Ken couldn’t believe his luck when he saw an ad for his dream motorcycle at an amazing price. Sure enough, there was a catch, the hot rod had a defect that would damage the engine if exposed to rain. The current owner assured Ken, “Nothing to worry. Keep a jar of vaseline with you at all times. If it looks like it is going to rain, apply a blob here,” pointing at the engine, “and everything would be fine” Ken is sold. He goes ahead with the purchase.
Many memorable rides later, Ken’s girlfriend invites him to meet her parents over dinner. Ken reaches her home on time and as they step into the kitchen for dinner, he is shocked to see dirty dishes all over the place. Dishes in the sink, on the counter, even peeking out from cupboards. Seeing his expression, his girlfriend tells him “Errm, we have a rule in the house, whoever speaks while eating has to do the dishes. No one wants to do the dishes, so we are absolutely quiet when eating and the dishes have just accumulated.” Her father adds his warning, “This is extended to guests as well. If you don’t want to end up with the dishes, I suggest that not a single sound comes out from you”
The dinner goes ahead in complete silence. With a devilish twinkle in his eye, Ken decides to make love to his girlfriend right there.

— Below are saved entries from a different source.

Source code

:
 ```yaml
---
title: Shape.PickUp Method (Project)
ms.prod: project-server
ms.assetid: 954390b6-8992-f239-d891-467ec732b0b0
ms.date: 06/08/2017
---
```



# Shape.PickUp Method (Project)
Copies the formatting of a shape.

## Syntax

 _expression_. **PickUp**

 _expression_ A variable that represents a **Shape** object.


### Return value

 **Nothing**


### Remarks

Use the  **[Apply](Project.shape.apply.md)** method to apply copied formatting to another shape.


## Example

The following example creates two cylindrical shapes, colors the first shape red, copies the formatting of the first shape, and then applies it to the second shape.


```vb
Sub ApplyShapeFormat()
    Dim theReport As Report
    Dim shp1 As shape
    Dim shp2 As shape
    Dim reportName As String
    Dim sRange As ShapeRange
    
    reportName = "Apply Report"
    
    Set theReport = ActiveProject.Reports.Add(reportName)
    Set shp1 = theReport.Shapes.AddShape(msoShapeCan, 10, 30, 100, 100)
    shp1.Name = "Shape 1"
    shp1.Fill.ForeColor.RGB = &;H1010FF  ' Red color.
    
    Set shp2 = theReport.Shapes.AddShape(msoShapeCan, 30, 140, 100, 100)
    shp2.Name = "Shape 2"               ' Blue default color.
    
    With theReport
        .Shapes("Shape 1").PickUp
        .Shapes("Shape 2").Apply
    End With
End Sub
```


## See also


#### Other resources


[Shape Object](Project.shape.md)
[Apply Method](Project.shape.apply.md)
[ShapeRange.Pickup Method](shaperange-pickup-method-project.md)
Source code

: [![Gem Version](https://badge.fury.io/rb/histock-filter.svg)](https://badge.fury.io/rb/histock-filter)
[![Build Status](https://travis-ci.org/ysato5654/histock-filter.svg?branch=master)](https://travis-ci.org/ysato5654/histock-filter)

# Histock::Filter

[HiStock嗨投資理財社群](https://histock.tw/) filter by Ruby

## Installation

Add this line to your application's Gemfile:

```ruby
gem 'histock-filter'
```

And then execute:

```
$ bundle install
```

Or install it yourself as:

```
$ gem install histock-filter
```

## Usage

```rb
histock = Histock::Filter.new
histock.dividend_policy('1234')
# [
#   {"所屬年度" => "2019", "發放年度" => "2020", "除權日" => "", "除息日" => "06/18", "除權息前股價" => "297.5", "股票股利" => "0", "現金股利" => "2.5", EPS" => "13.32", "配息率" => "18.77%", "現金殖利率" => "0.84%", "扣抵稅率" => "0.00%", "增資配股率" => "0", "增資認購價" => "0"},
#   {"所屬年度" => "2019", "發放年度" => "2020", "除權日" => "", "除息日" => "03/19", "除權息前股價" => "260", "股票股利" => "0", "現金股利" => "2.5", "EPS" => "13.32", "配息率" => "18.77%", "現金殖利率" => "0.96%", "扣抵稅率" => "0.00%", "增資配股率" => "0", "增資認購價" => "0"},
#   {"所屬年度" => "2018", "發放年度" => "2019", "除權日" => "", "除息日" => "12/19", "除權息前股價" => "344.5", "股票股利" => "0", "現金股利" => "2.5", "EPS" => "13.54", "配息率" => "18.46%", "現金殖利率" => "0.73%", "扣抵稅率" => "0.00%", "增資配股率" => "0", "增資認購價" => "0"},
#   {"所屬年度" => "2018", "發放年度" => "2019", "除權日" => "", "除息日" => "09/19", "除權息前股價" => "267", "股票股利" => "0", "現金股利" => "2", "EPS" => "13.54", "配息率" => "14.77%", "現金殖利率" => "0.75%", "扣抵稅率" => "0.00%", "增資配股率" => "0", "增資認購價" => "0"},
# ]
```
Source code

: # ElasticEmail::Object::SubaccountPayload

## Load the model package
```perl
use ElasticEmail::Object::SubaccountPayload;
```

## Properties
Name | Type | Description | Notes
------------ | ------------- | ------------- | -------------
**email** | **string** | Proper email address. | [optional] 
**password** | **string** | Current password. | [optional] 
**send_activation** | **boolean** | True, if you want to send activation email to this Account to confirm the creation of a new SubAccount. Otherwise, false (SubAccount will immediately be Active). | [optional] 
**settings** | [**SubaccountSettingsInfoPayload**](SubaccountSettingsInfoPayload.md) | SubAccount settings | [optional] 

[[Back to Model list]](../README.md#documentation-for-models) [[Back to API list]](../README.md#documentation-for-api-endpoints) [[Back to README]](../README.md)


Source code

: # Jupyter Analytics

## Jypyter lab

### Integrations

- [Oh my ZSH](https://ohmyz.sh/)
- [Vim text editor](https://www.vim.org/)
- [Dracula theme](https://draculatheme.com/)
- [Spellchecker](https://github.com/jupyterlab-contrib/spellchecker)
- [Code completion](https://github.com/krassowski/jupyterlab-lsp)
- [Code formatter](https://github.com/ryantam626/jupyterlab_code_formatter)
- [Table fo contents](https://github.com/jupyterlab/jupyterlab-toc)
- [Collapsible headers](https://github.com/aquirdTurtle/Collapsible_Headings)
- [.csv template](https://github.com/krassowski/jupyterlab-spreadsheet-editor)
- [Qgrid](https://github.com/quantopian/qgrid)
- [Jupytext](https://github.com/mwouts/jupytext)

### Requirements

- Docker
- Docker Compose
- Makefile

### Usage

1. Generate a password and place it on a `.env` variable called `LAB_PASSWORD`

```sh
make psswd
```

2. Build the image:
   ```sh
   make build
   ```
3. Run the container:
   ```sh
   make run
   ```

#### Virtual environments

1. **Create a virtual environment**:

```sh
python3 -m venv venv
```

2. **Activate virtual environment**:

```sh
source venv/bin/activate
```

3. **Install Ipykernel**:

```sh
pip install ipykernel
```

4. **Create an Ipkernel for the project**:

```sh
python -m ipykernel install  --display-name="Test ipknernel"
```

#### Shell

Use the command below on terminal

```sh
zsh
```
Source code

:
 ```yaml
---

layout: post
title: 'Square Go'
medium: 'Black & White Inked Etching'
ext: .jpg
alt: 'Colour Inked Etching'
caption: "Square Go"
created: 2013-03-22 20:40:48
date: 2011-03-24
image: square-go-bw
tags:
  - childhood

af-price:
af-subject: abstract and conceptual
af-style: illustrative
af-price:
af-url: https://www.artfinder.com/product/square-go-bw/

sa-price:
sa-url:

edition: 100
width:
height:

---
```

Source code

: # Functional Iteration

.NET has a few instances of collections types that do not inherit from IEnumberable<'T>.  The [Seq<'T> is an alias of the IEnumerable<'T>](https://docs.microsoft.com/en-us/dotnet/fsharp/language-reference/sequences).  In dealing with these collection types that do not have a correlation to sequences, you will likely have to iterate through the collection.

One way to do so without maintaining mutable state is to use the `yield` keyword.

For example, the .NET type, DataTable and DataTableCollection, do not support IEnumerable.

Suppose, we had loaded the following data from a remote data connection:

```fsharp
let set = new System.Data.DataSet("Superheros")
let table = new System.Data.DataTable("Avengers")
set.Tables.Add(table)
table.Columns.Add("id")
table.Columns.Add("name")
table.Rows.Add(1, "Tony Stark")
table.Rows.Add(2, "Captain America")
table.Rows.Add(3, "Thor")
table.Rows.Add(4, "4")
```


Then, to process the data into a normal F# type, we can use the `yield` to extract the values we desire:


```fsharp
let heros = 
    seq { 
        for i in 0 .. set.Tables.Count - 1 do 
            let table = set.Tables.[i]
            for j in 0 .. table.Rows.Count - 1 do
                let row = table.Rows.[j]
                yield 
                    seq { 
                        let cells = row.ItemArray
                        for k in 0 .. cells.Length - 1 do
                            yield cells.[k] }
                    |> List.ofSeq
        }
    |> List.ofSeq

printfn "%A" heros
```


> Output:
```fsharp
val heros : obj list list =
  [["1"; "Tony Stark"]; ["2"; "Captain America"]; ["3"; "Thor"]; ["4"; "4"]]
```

Everyone around the table is shocked, but not a word is uttered. Ken gets back to his seat and to his meal. Soon, he thinks he can take this further. He goes over to the mother and has his way with her. The dad is fuming, but doesn’t say anything.
It is time for dessert, and Ken can hear thunder rumbling in the distance. Worried about his bike, he takes out the jar of vaseline and gets up. The dad immediately puts his hands up in the air and exclaims, “Enough! I will do the dishes. Put that vaseline away for goodness sake!”